Even in the sometimes less than sunny location of Avonmouth the 77KWp installation will produce enough electricity to meet our requirement with extra being pushed through a local network to our neighbours, utilities company Wales and West and waste management specialist Smiths. Any surplus is then sold on to the National Grid to supplement UK electricity supply.
Installed by Crewkerne, Somerset based specialist Solar South West the installation is already producing power. Molson joint managing director Jonathan Wilson said: “The array is already running at almost exactly the capacity Solar South West said it would. It has a pay-back period of just over five years and a life expectancy of 25 years. We should be able to look forward to reduced energy costs and increased energy efficiency for many years to come.”
And the photovoltaics are not the only ‘green’ energy investment that has been made. The reorganised workshops are now being heated thanks to a boiler which uses chipped waste wood as a fuel.
The biomass boiler that has been installed by our friends at Exeter based XL-Group delivers an impressive 199KWp output that will keep our service staff and engineers warm during even the coldest of days.

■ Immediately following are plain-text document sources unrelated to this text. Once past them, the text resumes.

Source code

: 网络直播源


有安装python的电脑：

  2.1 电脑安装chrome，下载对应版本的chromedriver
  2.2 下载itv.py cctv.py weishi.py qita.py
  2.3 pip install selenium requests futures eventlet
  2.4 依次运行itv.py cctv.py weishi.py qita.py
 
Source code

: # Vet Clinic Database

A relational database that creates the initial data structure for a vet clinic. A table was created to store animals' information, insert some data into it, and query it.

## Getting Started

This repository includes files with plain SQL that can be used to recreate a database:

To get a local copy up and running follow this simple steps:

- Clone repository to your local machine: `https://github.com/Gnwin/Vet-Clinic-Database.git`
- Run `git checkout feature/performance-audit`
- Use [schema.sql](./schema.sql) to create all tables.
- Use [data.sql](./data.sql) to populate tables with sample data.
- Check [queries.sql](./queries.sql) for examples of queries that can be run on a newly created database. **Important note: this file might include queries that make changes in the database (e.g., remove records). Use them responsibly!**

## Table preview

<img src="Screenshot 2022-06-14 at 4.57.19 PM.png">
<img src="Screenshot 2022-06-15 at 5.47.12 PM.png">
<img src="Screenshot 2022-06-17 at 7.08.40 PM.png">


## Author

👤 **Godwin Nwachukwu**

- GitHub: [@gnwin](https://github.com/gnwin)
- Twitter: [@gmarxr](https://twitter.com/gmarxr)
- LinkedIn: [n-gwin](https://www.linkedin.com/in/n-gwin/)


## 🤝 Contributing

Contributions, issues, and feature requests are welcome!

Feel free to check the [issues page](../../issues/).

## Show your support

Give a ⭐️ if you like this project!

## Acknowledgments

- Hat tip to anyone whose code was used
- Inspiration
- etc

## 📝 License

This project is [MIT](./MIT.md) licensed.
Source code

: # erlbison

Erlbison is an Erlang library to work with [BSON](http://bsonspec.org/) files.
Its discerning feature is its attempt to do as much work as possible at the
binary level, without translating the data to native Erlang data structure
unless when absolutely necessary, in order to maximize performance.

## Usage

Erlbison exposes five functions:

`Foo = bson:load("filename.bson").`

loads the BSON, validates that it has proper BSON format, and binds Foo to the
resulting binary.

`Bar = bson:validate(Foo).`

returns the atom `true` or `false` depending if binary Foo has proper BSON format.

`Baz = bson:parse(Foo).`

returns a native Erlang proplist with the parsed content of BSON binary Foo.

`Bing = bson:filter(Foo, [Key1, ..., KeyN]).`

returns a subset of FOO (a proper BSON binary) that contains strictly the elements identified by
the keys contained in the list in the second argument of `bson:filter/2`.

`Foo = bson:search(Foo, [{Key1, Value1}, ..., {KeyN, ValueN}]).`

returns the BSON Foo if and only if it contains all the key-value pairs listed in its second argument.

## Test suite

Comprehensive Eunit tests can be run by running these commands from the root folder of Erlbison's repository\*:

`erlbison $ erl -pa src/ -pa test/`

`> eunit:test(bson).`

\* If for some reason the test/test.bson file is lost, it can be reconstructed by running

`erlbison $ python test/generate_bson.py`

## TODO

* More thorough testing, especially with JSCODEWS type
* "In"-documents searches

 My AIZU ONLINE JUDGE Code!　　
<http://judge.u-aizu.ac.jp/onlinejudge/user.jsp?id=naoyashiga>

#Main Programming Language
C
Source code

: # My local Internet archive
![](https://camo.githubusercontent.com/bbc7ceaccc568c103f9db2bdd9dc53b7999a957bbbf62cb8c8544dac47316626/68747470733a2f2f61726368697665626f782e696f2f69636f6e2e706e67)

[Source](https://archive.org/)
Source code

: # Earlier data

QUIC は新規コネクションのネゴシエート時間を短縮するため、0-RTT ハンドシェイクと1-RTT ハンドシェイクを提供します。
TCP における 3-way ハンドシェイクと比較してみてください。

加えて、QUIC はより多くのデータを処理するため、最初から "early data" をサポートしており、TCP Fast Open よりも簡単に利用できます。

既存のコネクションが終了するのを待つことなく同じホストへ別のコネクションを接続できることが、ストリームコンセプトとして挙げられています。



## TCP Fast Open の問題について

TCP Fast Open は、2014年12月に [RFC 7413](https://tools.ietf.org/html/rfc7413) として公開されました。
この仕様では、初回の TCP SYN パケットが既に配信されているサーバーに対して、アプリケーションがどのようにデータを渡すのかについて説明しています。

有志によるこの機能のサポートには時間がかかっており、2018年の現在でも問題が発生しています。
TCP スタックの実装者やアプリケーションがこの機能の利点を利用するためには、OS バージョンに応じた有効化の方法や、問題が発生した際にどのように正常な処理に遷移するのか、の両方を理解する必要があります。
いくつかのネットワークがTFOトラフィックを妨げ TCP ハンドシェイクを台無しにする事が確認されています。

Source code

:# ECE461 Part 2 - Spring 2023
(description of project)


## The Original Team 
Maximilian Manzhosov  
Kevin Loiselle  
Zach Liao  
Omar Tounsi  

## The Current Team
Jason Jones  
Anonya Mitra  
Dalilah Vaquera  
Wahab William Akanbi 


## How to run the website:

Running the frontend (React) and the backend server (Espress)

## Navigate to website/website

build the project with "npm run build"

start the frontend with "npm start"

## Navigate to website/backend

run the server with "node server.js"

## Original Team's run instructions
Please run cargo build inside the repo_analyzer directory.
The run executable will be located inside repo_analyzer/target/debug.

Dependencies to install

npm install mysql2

The boiler arrived as a complete installation including fuel store and was plugged into the heating system, generating heat immediately.
Jonathan said: “It was an extremely efficient installation. Basically a plug and play system. We will be using recycled wood chip so if there is any that some of our customers need to get rid of we will accept it to help reduce our dependency on fossil fuels. The biomass boiler has a similar six year pay-back period to the photovoltaic array.”
And while the biomass boiler and photovoltaics will significantly reduce the Molson carbon footprint we are also introducing a change in the systems our service engineers use, helping to speed up the ordering and invoicing process and making it a more efficient paperless system. Jonathan said: “It is a system that runs throughout the job from first contact to completion. It will enable us to instruct our service engineers out in the field who can then feed information back to base.”